**SUPPLIED RECORDS**:
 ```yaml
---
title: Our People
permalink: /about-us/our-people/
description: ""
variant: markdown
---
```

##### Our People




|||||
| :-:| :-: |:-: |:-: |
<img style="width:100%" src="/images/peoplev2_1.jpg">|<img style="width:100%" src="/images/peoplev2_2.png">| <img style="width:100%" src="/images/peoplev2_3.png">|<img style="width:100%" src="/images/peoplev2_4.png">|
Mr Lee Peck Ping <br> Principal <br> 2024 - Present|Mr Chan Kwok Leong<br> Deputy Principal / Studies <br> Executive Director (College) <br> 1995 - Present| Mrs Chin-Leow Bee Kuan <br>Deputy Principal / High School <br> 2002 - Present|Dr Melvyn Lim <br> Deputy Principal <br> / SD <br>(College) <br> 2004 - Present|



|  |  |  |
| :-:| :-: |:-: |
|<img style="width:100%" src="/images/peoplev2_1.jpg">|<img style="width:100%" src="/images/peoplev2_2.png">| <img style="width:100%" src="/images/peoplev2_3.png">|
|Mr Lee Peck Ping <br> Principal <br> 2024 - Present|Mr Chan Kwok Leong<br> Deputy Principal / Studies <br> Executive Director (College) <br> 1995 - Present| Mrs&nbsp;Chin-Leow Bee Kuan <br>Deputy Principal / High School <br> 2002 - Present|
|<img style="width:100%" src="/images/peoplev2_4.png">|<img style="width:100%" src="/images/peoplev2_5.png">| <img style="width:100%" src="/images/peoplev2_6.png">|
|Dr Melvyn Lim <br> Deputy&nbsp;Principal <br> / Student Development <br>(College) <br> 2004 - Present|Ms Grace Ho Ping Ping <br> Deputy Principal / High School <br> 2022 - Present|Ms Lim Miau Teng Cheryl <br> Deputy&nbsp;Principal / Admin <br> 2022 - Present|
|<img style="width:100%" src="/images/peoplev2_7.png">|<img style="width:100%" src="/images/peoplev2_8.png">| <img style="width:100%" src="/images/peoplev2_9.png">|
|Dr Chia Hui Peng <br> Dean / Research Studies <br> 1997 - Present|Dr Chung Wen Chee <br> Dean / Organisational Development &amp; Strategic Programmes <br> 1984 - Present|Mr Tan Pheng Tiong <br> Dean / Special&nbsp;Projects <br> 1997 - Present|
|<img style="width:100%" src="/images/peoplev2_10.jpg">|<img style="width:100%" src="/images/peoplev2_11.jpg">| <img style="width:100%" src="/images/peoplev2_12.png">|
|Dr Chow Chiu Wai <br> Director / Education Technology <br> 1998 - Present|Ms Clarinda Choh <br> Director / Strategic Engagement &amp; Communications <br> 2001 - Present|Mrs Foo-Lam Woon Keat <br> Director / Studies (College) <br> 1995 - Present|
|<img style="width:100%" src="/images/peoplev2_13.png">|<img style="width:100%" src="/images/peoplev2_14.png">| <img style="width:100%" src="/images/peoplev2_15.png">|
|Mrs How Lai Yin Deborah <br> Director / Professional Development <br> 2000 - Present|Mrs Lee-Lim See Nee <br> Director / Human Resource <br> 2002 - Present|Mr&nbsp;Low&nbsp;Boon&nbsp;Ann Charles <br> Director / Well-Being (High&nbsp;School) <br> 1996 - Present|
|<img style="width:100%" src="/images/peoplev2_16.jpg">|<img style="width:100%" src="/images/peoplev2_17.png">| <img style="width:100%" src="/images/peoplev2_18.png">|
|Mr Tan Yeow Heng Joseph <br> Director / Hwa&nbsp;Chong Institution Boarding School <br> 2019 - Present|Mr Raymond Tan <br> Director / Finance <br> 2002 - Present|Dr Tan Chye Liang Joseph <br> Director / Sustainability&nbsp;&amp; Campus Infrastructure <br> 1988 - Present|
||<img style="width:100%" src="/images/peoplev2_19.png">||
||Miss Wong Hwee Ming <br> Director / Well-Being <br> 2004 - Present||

**PROBLEM DESCRIPTION**:
Return, from the data, each line that has the word "Leow" in it.

**SOLUTION FOR THIS PROBLEM**:
Mr Lee Peck Ping <br> Principal <br> 2024 - Present|Mr Chan Kwok Leong<br> Deputy Principal / Studies <br> Executive Director (College) <br> 1995 - Present| Mrs Chin-Leow Bee Kuan <br>Deputy Principal / High School <br> 2002 - Present|Dr Melvyn Lim <br> Deputy Principal <br> / SD <br>(College) <br> 2004 - Present|
|Mr Lee Peck Ping <br> Principal <br> 2024 - Present|Mr Chan Kwok Leong<br> Deputy Principal / Studies <br> Executive Director (College) <br> 1995 - Present| Mrs&nbsp;Chin-Leow Bee Kuan <br>Deputy Principal / High School <br> 2002 - Present|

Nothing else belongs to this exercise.